Error in str2lang(x) : :1:63: unexpected numeric constant 1: y ~ 1 + Time0 + Time10 + Time60 + Time3600 + SampleIDSample 1 ^ 11. str2lang(x) 10. formula.character(paste("y ~ 1 +", paste(colnames(x[[s]]), collapse = " + "), " + ", paste(colnames(z[[s]]), collapse = " + "), " + (1 +", paste(colnames(z[[s]]), collapse = " + "), " | id)")) 9. formula(paste("y ~ 1 +", paste(colnames(x[[s]]), collapse = " + "), " + ", paste(colnames(z[[s]]), collapse = " + "), " + (1 +", paste(colnames(z[[s]]), collapse = " + "), " | id)")) 8. GLMM_MCMCifit(do.init = TRUE, na.complete = FALSE, y = dd$y, dist = dd$dist, id = dd$id, time = dd$time, x = dd$x, z = dd$z, random.intercept = dd$random.intercept, xempty = dd$xempty, zempty = dd$zempty, Rc = dd$Rc, Rd = dd$Rd, p = dd$p, p_fi = dd$p_fi, ... 7. (function (y, dist = "gaussian", id, x, z, random.intercept, prior.alpha, init.alpha, init2.alpha, scale.b, prior.b, init.b, init2.b, prior.eps, init.eps, init2.eps, nMCMC = c(burn = 10, keep = 10, thin = 1, info = 10), tuneMCMC = list(alpha = 1, ... 6. do.call(mixAK::GLMM_MCMC, args) 5. fit(method = method, data = data, envir = modelEnv, verbose = verbose) 4. fit(method = method, data = data, envir = modelEnv, verbose = verbose) 3. suppressFun({ modelEnv = preFit(method = method, data = data, envir = envir, verbose = verbose) model = fit(method = method, data = data, envir = modelEnv, ... 2. .fitLatrendMethod(cmethod, modelData, envir = modelEnv, mc = mc, verbose = verbose) 1. latrend(mixAKMethod, data = sc9)

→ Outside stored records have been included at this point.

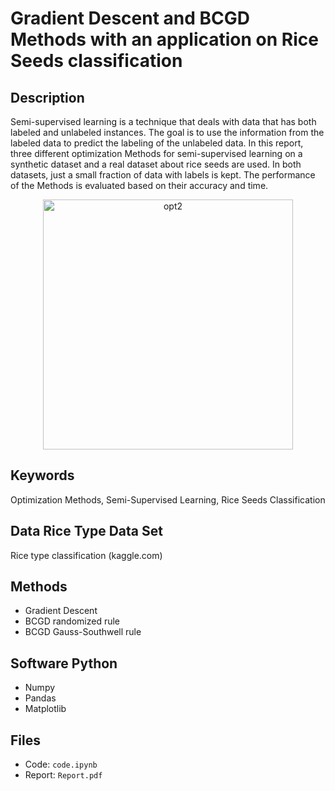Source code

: # Gradient Descent and BCGD Methods with an application on Rice Seeds classification

##  Description 
Semi-supervised learning is a technique that deals with data that has both labeled and unlabeled instances. The goal is to use the information from the labeled data to predict the labeling of the unlabeled data. In this report, three different optimization Methods for semi-supervised learning on a synthetic dataset and a real dataset about rice seeds are used. In both datasets, just a small fraction of data with labels is kept. The performance of the Methods is evaluated based on their accuracy and time.

<p align="center">
<img src="https://github.com/alecruces/OptiRice/assets/67338986/506491de-f0b0-4d6d-b6b1-a67f17ae32c9" alt="opt2" style="width:400px;height:auto;"/>
</p>


##  Keywords
Optimization Methods, Semi-Supervised Learning, Rice Seeds Classification
##  Data Rice Type Data Set
 Rice type classification (kaggle.com)
## Methods
*	Gradient Descent
*	BCGD randomized rule
*	BCGD Gauss-Southwell rule
## Software Python
*	Numpy
*	Pandas
*	Matplotlib 
## Files  
* Code: `code.ipynb`
* Report: `Report.pdf`


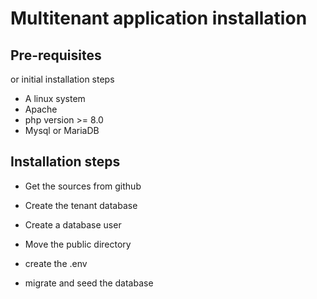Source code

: # Multitenant application installation

## Pre-requisites

or initial installation steps

* A linux system
* Apache
* php version >= 8.0
* Mysql or MariaDB

## Installation steps

* Get the sources from github
* Create the tenant database
* Create a database user

* Move the public directory
* create the .env
* migrate and seed the database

niekdt commented 6 months ago

hi, I think the problem is that your Time column is a factor variable. It should be numeric. If that is indeed the case, I need to add automatic checks to latrend to catch this.

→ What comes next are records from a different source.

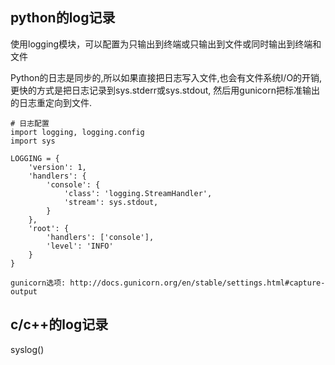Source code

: ## python的log记录
使用logging模块，可以配置为只输出到终端或只输出到文件或同时输出到终端和文件

Python的日志是同步的,所以如果直接把日志写入文件,也会有文件系统I/O的开销,更快的方式是把日志记录到sys.stderr或sys.stdout,
然后用gunicorn把标准输出的日志重定向到文件.

    # 日志配置
    import logging, logging.config
    import sys
    
    LOGGING = {
        'version': 1,
        'handlers': {
            'console': {
                'class': 'logging.StreamHandler',
                'stream': sys.stdout,
            }
        },
        'root': {
            'handlers': ['console'],
            'level': 'INFO'
        }
    }
    
    gunicorn选项: http://docs.gunicorn.org/en/stable/settings.html#capture-output


## c/c++的log记录
syslog()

You have two options, depending on what makes sense for your analysis:

nangosyah commented 6 months ago

Hi thank you for your timely feedback, I have tried playing around with the data types in my dataset changing them to either numeric or factor variables as suggested.

I intended to fit the model below:

HDX = Time + condition + Time*condition with random effect for the sample.

I have realised that if I have a combination of both factor variables and numeric variables the package doesn't seem to like it and will return the error below:

 ----------------------------------------------------------------------
 - Longitudinal clustering using: generalized linear mixed model with normal random effects mixture
 ----------------------------------------------------------------------
 Method arguments:
  time:           "Time"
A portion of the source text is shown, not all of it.